Work task: Word for word, repeat the lines of the records from the first line up to and including the line that contains "Run pip3 install", passing over any pictures.

Data items:
┄┄┄┄┄┄┄┄┄┄
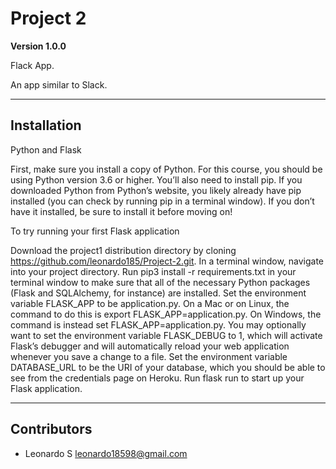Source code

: # Project 2

**Version 1.0.0**

Flack App.

An app similar to Slack.

---
## Installation
Python and Flask

First, make sure you install a copy of Python. For this course, you should be using Python version 3.6 or higher.
You’ll also need to install pip. If you downloaded Python from Python’s website, you likely already have pip installed (you can check by running pip in a terminal window). If you don’t have it installed, be sure to install it before moving on!

To try running your first Flask application

Download the project1 distribution directory by cloning https://github.com/leonardo185/Project-2.git.
In a terminal window, navigate into your project directory.
Run pip3 install -r requirements.txt in your terminal window to make sure that all of the necessary Python packages (Flask and SQLAlchemy, for instance) are installed.
Set the environment variable FLASK_APP to be application.py. On a Mac or on Linux, the command to do this is export FLASK_APP=application.py. On Windows, the command is instead set FLASK_APP=application.py. You may optionally want to set the environment variable FLASK_DEBUG to 1, which will activate Flask’s debugger and will automatically reload your web application whenever you save a change to a file.
Set the environment variable DATABASE_URL to be the URI of your database, which you should be able to see from the credentials page on Heroku.
Run flask run to start up your Flask application.

---
## Contributors
- Leonardo S <leonardo18598@gmail.com>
┄┄┄┄┄┄┄┄┄┄
Response area:
Source code

: # Project 2

**Version 1.0.0**

Flack App.

An app similar to Slack.

---
## Installation
Python and Flask

First, make sure you install a copy of Python. For this course, you should be using Python version 3.6 or higher.
You’ll also need to install pip. If you downloaded Python from Python’s website, you likely already have pip installed (you can check by running pip in a terminal window). If you don’t have it installed, be sure to install it before moving on!

To try running your first Flask application

Download the project1 distribution directory by cloning https://github.com/leonardo185/Project-2.git.
In a terminal window, navigate into your project directory.
Run pip3 install -r requirements.txt in your terminal window to make sure that all of the necessary Python packages (Flask and SQLAlchemy, for instance) are installed.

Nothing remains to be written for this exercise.